**PROBLEM STATEMENT:** Pictures aside, repeat every entry exactly.

-*-

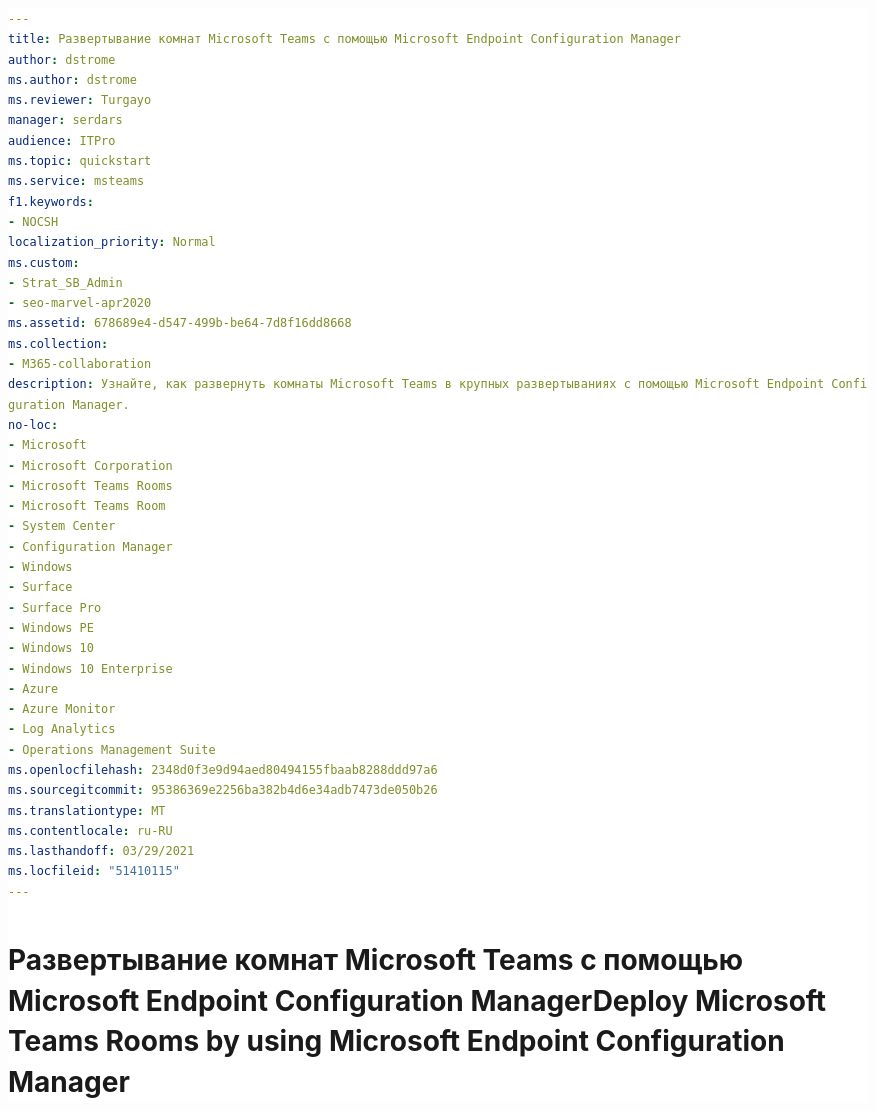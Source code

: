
 ```yaml
---
title: Развертывание комнат Microsoft Teams с помощью Microsoft Endpoint Configuration Manager
author: dstrome
ms.author: dstrome
ms.reviewer: Turgayo
manager: serdars
audience: ITPro
ms.topic: quickstart
ms.service: msteams
f1.keywords:
- NOCSH
localization_priority: Normal
ms.custom:
- Strat_SB_Admin
- seo-marvel-apr2020
ms.assetid: 678689e4-d547-499b-be64-7d8f16dd8668
ms.collection:
- M365-collaboration
description: Узнайте, как развернуть комнаты Microsoft Teams в крупных развертываниях с помощью Microsoft Endpoint Configuration Manager.
no-loc:
- Microsoft
- Microsoft Corporation
- Microsoft Teams Rooms
- Microsoft Teams Room
- System Center
- Configuration Manager
- Windows
- Surface
- Surface Pro
- Windows PE
- Windows 10
- Windows 10 Enterprise
- Azure
- Azure Monitor
- Log Analytics
- Operations Management Suite
ms.openlocfilehash: 2348d0f3e9d94aed80494155fbaab8288ddd97a6
ms.sourcegitcommit: 95386369e2256ba382b4d6e34adb7473de050b26
ms.translationtype: MT
ms.contentlocale: ru-RU
ms.lasthandoff: 03/29/2021
ms.locfileid: "51410115"
---
```

# <a name="deploy-microsoft-teams-rooms-by-using-microsoft-endpoint-configuration-manager"></a><span data-ttu-id="0cbf5-103">Развертывание комнат Microsoft Teams с помощью Microsoft Endpoint Configuration Manager</span><span class="sxs-lookup"><span data-stu-id="0cbf5-103">Deploy Microsoft Teams Rooms by using Microsoft Endpoint Configuration Manager</span></span>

-*-

**EXERCISE RESULT:**
Source code

:
 ```yaml
---
title: Развертывание комнат Microsoft Teams с помощью Microsoft Endpoint Configuration Manager
author: dstrome
ms.author: dstrome
ms.reviewer: Turgayo
manager: serdars
audience: ITPro
ms.topic: quickstart
ms.service: msteams
f1.keywords:
- NOCSH
localization_priority: Normal
ms.custom:
- Strat_SB_Admin
- seo-marvel-apr2020
ms.assetid: 678689e4-d547-499b-be64-7d8f16dd8668
ms.collection:
- M365-collaboration
description: Узнайте, как развернуть комнаты Microsoft Teams в крупных развертываниях с помощью Microsoft Endpoint Configuration Manager.
no-loc:
- Microsoft
- Microsoft Corporation
- Microsoft Teams Rooms
- Microsoft Teams Room
- System Center
- Configuration Manager
- Windows
- Surface
- Surface Pro
- Windows PE
- Windows 10
- Windows 10 Enterprise
- Azure
- Azure Monitor
- Log Analytics
- Operations Management Suite
ms.openlocfilehash: 2348d0f3e9d94aed80494155fbaab8288ddd97a6
ms.sourcegitcommit: 95386369e2256ba382b4d6e34adb7473de050b26
ms.translationtype: MT
ms.contentlocale: ru-RU
ms.lasthandoff: 03/29/2021
ms.locfileid: "51410115"
---
```

# <a name="deploy-microsoft-teams-rooms-by-using-microsoft-endpoint-configuration-manager"></a><span data-ttu-id="0cbf5-103">Развертывание комнат Microsoft Teams с помощью Microsoft Endpoint Configuration Manager</span><span class="sxs-lookup"><span data-stu-id="0cbf5-103">Deploy Microsoft Teams Rooms by using Microsoft Endpoint Configuration Manager</span></span>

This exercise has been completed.